## The problem
Starting with the line containing "promotion is archived." and going on through the line containing "promotions. | [optional]", return the lines of the data below exactly, and only those.
══ Records shown
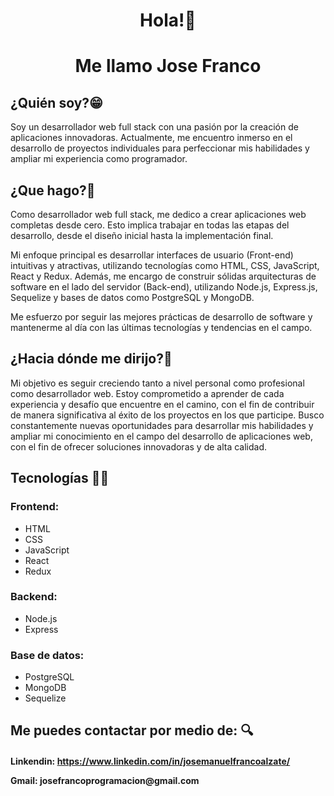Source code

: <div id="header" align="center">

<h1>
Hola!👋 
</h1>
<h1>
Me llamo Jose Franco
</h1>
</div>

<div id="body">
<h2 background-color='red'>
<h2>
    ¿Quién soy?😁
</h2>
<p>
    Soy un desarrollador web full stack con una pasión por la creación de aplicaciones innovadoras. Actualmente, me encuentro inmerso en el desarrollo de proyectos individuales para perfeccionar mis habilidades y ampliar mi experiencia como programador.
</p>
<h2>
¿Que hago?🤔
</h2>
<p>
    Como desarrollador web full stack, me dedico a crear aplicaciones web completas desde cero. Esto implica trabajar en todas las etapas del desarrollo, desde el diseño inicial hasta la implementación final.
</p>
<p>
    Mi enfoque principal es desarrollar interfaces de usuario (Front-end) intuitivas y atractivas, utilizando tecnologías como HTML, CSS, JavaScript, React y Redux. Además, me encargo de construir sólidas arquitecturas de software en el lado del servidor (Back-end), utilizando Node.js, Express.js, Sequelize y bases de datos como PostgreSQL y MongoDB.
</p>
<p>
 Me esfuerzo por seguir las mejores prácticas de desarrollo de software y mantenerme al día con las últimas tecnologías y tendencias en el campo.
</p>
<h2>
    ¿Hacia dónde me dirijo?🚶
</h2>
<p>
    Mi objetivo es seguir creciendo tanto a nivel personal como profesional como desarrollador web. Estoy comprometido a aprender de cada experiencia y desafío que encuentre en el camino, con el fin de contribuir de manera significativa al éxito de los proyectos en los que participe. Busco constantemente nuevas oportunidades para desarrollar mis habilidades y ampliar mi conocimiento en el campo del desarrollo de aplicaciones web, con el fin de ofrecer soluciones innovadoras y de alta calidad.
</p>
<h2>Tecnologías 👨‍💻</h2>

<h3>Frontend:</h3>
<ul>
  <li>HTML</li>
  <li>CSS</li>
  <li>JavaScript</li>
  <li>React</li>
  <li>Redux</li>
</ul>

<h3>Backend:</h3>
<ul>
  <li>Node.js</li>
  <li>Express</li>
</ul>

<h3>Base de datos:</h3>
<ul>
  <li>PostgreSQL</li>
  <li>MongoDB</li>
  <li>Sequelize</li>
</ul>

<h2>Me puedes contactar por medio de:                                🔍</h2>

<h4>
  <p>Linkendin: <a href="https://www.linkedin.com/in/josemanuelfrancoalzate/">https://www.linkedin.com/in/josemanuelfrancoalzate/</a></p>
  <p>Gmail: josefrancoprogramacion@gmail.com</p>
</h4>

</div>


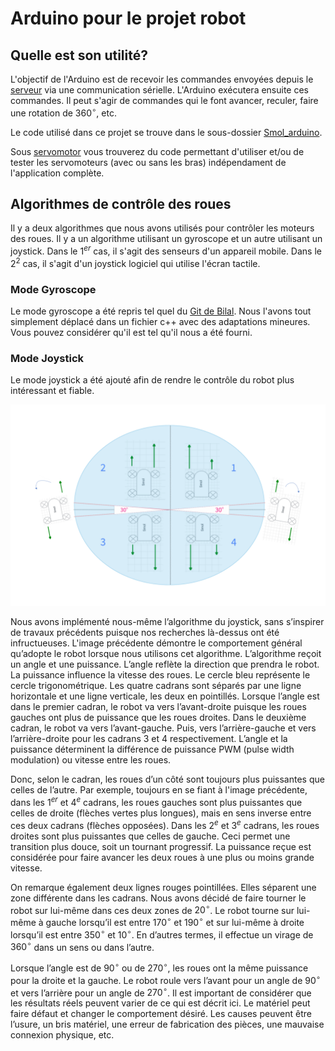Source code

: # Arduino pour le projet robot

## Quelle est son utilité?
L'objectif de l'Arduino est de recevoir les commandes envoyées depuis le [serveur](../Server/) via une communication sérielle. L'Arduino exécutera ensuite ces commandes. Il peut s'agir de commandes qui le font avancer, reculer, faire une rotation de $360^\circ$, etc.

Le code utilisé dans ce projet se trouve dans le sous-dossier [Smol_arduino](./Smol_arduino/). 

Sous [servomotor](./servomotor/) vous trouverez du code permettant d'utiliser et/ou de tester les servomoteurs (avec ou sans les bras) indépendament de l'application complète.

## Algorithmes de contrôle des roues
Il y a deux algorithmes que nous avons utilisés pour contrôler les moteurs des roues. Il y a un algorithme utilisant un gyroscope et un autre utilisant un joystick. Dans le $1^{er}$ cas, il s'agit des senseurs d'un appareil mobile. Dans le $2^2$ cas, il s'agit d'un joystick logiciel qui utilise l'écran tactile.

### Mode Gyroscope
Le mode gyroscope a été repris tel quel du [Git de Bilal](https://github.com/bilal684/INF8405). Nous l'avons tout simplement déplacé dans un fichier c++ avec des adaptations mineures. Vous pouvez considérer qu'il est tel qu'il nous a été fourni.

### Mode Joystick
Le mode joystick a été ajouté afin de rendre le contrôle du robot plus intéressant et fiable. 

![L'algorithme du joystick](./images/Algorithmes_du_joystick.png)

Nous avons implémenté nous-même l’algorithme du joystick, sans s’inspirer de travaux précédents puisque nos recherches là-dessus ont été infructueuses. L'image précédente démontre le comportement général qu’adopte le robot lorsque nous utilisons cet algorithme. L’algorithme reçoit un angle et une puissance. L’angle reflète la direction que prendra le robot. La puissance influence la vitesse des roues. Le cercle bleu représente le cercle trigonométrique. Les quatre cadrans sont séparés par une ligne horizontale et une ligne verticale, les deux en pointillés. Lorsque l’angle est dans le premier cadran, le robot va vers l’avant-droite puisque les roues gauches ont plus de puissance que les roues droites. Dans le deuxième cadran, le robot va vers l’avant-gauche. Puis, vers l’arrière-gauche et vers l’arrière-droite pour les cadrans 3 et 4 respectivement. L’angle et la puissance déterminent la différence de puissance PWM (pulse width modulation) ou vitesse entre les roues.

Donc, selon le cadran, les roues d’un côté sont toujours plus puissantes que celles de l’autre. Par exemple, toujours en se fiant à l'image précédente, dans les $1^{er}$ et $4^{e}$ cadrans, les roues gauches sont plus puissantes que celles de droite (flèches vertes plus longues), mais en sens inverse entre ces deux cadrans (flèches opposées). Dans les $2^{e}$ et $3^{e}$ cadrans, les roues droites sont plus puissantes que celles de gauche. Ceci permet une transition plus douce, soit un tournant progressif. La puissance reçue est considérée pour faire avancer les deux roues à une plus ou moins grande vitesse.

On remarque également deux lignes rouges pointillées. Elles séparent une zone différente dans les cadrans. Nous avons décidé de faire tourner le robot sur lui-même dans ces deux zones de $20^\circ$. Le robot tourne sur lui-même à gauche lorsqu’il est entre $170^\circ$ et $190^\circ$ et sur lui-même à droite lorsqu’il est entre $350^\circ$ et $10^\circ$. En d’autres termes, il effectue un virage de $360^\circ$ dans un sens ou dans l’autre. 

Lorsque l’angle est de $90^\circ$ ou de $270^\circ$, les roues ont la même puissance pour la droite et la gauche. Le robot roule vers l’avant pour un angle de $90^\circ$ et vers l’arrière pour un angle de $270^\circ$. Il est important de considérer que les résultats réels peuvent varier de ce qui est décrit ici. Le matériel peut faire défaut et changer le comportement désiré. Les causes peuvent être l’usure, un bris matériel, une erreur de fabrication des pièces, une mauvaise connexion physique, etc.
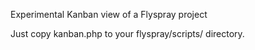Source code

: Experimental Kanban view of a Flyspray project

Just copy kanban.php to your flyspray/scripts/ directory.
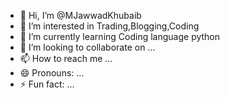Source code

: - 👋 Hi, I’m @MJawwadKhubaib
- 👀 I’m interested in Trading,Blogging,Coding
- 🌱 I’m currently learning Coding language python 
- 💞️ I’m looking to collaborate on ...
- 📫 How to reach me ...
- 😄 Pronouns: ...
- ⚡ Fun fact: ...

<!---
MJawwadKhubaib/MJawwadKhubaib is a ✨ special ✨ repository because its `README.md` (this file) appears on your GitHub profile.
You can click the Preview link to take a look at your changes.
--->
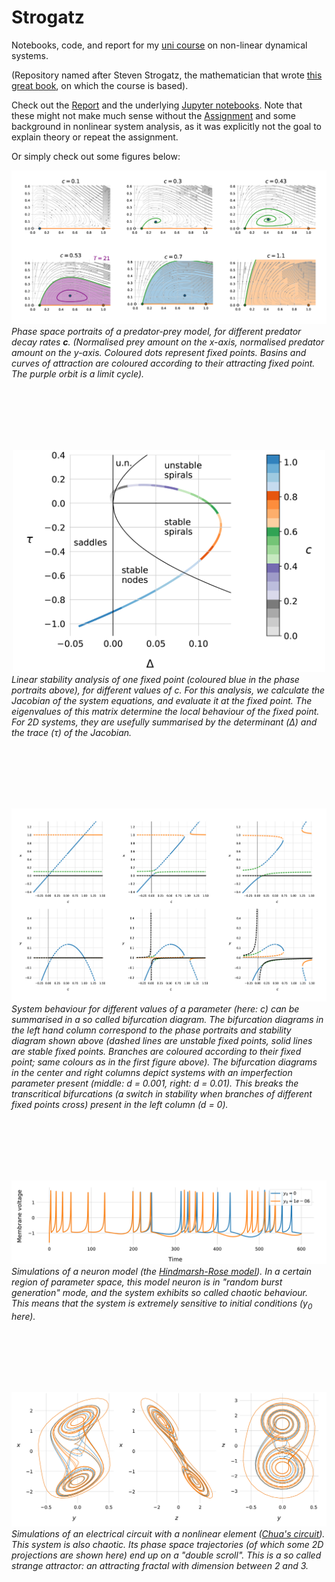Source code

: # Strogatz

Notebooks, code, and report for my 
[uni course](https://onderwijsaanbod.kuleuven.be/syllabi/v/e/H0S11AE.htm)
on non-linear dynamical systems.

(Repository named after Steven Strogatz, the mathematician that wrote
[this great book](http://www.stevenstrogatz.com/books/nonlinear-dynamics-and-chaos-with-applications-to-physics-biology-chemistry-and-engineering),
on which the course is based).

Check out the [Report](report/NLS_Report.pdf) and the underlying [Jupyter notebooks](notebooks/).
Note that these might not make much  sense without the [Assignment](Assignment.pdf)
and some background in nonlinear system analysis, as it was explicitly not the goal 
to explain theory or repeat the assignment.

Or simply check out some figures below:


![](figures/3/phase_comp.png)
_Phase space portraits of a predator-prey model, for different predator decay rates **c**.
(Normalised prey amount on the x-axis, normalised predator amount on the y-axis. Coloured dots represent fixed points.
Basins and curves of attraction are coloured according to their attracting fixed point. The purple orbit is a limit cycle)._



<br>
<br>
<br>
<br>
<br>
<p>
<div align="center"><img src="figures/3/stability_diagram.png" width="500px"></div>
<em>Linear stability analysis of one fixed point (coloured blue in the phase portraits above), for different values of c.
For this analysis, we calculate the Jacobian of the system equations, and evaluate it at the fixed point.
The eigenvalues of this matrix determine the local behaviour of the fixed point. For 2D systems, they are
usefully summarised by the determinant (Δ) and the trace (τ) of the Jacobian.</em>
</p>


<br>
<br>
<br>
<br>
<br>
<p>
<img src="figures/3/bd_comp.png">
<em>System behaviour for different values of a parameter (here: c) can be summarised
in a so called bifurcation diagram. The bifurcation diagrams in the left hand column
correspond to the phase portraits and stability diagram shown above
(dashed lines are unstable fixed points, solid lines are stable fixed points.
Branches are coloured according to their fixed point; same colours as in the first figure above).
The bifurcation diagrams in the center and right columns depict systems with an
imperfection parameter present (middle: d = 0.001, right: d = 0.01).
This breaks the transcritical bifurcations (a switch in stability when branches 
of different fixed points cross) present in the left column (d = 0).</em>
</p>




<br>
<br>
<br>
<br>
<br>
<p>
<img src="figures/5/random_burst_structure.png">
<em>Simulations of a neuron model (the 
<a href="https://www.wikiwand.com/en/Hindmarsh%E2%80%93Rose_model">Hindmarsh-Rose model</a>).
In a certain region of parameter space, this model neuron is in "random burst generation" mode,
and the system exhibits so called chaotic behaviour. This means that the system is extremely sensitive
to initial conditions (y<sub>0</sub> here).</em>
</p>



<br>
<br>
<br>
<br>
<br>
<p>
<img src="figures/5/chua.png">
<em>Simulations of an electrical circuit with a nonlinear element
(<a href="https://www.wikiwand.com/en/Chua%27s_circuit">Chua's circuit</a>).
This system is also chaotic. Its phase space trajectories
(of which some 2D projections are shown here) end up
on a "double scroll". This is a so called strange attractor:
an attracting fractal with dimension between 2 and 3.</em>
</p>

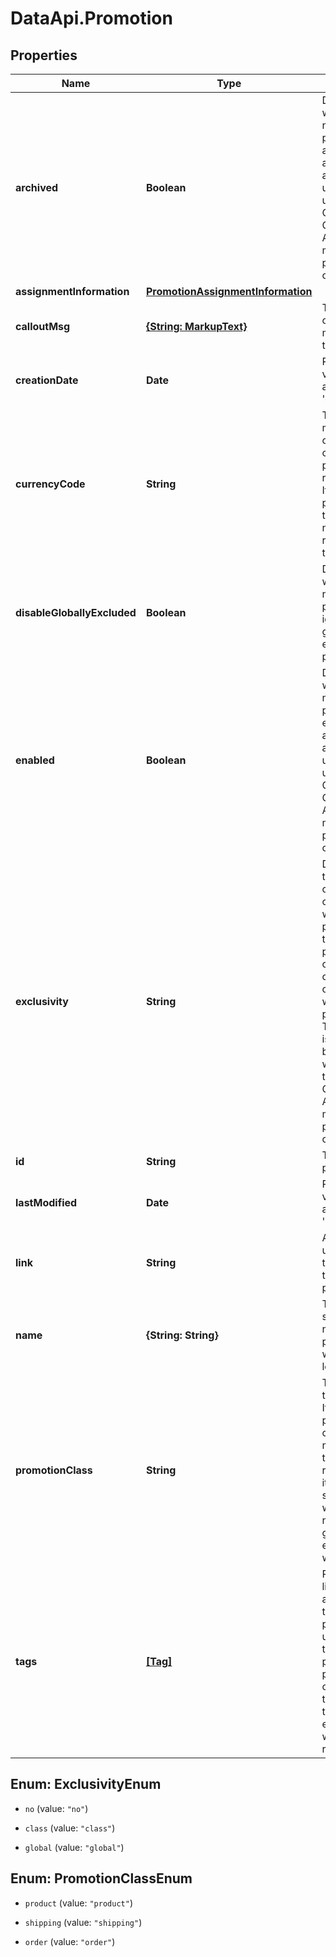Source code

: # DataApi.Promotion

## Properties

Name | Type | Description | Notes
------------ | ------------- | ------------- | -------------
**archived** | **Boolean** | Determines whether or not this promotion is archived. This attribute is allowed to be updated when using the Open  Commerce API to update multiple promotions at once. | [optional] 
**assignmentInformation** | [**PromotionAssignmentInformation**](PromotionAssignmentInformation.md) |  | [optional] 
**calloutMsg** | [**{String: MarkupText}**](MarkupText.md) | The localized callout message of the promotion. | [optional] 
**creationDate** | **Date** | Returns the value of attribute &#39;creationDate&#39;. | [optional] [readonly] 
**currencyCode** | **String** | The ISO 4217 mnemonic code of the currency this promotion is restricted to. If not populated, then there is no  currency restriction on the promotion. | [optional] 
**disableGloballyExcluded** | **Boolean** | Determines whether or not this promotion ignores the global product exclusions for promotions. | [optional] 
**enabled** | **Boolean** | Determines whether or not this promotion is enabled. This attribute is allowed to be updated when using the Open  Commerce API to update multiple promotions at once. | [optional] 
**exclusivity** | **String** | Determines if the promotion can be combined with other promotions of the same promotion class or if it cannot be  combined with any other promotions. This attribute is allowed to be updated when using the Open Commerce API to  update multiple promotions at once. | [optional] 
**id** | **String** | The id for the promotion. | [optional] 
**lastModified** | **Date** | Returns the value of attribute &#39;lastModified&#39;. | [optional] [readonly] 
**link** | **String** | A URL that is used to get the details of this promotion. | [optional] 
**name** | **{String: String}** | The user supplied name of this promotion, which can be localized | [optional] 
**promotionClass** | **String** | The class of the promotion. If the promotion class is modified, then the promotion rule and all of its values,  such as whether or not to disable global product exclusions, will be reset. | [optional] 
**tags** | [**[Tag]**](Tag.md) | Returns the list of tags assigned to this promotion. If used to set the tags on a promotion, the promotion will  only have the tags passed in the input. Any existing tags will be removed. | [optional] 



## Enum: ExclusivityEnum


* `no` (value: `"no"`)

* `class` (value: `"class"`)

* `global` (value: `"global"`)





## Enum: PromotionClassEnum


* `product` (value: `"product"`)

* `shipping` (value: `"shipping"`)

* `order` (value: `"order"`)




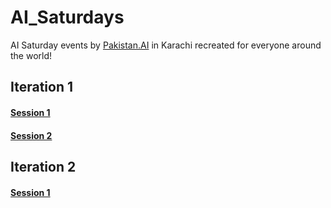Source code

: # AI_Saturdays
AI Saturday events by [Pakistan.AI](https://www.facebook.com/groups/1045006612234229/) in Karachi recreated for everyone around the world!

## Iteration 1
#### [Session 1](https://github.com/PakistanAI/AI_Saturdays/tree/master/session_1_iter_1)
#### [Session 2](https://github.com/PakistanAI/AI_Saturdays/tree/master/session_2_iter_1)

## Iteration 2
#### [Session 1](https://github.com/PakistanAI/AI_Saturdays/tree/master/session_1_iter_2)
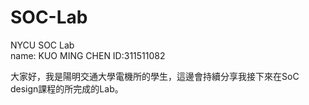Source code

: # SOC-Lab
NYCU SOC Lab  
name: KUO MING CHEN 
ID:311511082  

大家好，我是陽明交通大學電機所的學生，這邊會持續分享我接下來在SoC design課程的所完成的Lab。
════
## Solution for this task
**archived** | **Boolean** | Determines whether or not this promotion is archived. This attribute is allowed to be updated when using the Open  Commerce API to update multiple promotions at once. | [optional] 
**assignmentInformation** | [**PromotionAssignmentInformation**](PromotionAssignmentInformation.md) |  | [optional] 
**calloutMsg** | [**{String: MarkupText}**](MarkupText.md) | The localized callout message of the promotion. | [optional] 
**creationDate** | **Date** | Returns the value of attribute &#39;creationDate&#39;. | [optional] [readonly] 
**currencyCode** | **String** | The ISO 4217 mnemonic code of the currency this promotion is restricted to. If not populated, then there is no  currency restriction on the promotion. | [optional] 
**disableGloballyExcluded** | **Boolean** | Determines whether or not this promotion ignores the global product exclusions for promotions. | [optional] 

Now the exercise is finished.